**WHAT IS REQUIRED:**
Scan the entries that follow for the word "ngrok", then report every line in which it appears.

**Stored records:**
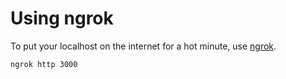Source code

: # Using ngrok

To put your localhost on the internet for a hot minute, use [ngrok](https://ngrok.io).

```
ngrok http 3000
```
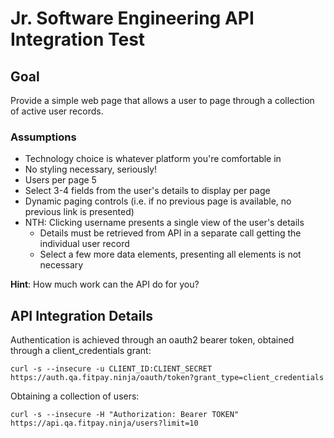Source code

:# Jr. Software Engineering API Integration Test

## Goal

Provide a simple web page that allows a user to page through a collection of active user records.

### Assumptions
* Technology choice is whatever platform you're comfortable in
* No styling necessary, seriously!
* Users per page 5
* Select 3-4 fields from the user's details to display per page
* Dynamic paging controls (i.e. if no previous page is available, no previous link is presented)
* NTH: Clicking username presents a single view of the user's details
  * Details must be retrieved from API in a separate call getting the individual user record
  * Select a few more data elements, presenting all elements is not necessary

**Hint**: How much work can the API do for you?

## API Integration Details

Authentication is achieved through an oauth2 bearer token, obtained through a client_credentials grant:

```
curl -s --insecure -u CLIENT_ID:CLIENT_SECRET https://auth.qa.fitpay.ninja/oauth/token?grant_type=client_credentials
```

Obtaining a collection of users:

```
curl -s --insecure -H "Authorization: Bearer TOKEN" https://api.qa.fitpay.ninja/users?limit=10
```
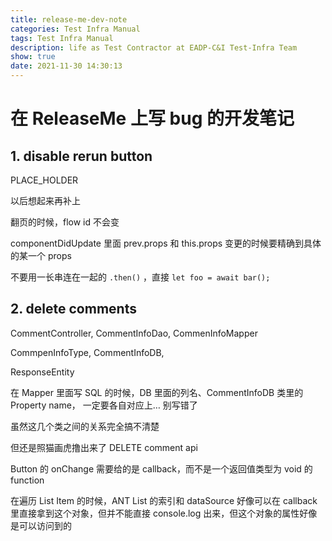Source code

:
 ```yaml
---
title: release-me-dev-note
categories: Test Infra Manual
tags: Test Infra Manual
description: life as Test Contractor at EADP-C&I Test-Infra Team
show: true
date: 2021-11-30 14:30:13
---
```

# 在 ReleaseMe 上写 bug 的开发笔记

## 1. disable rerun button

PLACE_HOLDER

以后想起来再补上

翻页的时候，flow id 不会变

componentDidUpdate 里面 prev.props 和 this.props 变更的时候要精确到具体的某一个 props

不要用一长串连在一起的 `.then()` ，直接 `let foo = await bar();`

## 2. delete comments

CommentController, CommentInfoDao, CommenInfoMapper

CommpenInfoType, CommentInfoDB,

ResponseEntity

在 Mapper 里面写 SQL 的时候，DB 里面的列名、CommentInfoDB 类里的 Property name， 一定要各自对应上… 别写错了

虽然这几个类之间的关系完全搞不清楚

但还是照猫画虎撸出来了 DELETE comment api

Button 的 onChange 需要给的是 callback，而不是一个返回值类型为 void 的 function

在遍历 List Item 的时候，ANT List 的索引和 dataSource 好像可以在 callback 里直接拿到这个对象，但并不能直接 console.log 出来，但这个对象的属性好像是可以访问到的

**TASK RESULT:**
: # Using ngrok
To put your localhost on the internet for a hot minute, use [ngrok](https://ngrok.io).
ngrok http 3000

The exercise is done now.